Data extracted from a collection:
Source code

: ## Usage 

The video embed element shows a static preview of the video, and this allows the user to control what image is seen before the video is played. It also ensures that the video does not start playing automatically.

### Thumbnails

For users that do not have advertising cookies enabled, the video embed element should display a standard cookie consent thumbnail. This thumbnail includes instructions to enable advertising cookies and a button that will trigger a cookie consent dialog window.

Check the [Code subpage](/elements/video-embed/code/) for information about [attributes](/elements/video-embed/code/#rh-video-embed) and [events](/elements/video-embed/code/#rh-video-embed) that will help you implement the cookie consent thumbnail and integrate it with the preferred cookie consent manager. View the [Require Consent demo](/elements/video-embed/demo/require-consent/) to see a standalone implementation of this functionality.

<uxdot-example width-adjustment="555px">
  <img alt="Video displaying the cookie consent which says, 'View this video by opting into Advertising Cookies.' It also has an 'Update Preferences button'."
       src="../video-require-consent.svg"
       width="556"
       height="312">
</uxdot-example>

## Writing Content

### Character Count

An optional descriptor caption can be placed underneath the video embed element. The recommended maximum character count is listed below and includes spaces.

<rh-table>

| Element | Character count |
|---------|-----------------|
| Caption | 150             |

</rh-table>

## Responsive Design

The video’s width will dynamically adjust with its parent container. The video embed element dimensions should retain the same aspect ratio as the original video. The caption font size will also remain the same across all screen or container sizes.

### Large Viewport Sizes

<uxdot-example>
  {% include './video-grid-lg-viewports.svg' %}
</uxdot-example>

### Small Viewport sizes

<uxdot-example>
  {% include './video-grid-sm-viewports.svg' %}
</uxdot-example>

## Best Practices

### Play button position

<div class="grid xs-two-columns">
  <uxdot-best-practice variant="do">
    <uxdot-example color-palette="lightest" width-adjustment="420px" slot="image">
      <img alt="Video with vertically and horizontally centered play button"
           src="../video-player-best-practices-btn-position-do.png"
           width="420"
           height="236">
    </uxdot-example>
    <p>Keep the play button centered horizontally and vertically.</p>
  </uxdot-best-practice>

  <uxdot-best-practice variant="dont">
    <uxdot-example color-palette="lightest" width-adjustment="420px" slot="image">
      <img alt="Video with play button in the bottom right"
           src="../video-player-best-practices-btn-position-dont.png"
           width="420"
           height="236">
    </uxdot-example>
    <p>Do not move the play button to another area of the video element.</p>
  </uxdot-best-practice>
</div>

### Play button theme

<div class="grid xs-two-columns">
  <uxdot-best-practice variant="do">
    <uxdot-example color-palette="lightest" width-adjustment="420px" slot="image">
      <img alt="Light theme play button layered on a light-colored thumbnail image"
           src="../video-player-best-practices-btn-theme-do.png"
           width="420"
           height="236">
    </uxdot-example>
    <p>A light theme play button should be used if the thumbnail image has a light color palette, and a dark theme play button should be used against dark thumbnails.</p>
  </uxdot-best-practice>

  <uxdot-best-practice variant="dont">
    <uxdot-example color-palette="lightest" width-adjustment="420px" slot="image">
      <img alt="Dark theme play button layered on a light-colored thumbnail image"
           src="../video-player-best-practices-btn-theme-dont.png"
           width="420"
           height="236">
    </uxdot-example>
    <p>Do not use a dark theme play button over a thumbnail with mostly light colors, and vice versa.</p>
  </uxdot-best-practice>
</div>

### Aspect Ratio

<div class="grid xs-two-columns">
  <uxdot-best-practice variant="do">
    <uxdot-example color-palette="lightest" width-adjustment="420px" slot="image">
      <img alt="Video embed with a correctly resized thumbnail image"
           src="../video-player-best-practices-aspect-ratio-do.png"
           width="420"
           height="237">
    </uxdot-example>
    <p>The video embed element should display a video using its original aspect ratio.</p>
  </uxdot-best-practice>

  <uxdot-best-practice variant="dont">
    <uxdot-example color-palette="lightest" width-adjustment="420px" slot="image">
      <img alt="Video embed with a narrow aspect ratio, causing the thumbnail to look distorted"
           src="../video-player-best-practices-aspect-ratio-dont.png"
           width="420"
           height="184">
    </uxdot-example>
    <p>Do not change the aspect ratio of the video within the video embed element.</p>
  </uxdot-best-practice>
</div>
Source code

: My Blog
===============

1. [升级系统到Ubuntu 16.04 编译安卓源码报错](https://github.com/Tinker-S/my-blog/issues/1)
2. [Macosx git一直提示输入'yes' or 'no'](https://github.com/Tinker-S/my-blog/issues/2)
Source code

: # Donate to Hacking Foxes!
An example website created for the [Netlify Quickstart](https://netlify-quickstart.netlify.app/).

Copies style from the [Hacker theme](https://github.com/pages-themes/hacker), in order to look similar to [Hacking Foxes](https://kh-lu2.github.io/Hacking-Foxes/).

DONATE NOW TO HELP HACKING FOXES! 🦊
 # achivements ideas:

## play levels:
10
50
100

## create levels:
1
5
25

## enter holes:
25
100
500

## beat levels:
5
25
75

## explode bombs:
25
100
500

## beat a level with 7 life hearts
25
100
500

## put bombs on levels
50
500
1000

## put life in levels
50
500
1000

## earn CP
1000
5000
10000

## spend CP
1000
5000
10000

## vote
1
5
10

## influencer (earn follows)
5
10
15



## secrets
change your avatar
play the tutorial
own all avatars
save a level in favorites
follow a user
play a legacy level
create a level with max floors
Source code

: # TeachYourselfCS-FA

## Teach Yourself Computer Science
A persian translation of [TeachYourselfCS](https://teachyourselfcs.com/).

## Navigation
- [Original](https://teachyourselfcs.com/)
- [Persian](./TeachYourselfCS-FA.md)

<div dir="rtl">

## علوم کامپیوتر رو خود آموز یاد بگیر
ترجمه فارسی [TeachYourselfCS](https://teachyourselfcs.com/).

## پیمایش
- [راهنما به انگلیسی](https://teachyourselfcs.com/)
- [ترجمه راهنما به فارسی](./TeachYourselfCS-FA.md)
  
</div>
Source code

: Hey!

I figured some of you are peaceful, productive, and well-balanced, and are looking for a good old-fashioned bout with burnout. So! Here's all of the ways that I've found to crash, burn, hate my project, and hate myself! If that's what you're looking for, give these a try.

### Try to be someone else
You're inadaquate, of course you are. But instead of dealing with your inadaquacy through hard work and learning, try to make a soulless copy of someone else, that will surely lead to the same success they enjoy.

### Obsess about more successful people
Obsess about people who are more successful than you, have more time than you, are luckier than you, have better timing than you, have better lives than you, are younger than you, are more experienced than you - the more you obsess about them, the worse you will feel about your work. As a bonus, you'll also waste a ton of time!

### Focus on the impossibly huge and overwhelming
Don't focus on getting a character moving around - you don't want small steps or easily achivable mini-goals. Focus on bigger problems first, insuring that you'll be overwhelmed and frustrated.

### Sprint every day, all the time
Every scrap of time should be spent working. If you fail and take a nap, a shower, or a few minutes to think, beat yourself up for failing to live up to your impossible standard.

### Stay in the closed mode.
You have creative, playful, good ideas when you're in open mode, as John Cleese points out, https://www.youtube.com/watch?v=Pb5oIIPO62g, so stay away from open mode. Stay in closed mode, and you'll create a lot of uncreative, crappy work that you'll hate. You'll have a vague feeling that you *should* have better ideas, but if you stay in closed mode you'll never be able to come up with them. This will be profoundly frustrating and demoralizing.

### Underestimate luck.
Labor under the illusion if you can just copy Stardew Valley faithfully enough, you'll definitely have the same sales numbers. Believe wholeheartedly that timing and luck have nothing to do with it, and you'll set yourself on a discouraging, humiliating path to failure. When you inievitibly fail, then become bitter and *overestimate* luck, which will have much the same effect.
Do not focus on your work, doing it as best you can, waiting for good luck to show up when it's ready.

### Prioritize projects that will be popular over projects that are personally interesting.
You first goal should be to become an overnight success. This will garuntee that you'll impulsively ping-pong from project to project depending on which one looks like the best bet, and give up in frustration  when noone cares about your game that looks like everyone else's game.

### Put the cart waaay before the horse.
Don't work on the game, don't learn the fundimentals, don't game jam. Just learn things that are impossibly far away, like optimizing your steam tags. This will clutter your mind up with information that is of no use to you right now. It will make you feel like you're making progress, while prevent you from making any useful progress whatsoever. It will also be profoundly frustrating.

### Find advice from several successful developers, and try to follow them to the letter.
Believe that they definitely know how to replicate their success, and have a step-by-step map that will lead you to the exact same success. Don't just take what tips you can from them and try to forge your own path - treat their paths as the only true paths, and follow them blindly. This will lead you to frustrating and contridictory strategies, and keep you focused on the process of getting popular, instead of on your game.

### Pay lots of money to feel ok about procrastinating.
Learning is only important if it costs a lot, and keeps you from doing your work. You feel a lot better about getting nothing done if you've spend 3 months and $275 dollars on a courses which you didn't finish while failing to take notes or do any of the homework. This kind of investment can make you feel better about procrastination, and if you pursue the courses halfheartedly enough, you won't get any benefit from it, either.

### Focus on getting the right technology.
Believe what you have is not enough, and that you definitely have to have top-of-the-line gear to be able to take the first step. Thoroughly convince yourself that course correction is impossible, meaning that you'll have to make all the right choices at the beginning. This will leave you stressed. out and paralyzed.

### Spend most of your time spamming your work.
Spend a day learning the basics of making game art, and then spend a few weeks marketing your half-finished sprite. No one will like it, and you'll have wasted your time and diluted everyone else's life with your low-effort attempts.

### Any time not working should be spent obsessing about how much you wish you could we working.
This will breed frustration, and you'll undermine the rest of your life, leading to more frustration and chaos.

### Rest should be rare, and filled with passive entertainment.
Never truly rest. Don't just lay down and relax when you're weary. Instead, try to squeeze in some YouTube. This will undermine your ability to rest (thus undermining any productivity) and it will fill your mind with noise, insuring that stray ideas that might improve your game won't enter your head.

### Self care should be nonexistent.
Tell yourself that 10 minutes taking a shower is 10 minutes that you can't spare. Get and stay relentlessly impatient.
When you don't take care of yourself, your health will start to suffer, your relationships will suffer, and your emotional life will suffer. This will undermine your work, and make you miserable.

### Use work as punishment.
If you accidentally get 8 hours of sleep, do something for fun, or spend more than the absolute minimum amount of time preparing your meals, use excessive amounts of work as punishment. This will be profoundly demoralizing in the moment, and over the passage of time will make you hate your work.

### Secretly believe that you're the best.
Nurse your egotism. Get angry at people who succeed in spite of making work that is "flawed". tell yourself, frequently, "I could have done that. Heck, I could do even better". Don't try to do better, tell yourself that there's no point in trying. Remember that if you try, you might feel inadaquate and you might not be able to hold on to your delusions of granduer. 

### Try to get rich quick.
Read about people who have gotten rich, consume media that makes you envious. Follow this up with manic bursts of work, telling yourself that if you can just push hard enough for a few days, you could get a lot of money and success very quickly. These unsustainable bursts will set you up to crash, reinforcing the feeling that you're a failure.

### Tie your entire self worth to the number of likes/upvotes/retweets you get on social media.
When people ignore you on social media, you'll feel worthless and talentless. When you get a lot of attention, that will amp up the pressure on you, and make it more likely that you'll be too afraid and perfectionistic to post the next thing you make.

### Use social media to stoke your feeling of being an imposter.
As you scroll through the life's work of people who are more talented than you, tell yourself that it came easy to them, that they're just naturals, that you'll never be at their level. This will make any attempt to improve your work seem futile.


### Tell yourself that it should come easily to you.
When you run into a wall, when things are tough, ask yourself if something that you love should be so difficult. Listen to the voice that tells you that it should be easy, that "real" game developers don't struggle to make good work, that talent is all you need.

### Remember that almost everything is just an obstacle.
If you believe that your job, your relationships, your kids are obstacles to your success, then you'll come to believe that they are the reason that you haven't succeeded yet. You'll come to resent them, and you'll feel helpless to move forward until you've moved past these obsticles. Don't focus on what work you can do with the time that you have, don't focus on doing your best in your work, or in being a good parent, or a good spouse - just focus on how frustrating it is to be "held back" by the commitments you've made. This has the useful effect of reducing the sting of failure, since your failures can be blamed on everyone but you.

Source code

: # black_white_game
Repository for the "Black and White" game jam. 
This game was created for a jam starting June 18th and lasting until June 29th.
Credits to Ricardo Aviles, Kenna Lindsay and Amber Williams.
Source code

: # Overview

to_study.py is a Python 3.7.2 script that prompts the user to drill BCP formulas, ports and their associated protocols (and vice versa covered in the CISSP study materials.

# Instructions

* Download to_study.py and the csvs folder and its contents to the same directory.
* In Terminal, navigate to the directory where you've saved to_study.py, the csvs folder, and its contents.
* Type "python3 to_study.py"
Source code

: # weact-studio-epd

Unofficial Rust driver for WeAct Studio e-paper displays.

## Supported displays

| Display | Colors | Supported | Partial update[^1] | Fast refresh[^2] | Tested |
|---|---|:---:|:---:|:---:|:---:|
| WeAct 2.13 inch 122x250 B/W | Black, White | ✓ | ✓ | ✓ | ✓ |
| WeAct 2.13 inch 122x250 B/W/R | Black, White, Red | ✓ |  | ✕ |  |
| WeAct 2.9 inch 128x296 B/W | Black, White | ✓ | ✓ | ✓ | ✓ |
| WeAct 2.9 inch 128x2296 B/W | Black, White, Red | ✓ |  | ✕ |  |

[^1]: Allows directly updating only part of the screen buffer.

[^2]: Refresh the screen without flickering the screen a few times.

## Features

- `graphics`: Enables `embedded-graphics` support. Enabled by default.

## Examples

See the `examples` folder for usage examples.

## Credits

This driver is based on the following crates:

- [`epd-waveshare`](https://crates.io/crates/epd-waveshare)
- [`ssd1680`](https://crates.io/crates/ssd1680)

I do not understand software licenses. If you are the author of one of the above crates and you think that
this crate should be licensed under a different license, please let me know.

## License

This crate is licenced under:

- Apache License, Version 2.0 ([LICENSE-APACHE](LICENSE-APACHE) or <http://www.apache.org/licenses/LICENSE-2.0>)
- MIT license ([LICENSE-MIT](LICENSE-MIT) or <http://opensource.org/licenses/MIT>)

- Required action: Copy out the lines above that hold the string "punishment".

- Answer below:
### Use work as punishment.
If you accidentally get 8 hours of sleep, do something for fun, or spend more than the absolute minimum amount of time preparing your meals, use excessive amounts of work as punishment. This will be profoundly demoralizing in the moment, and over the passage of time will make you hate your work.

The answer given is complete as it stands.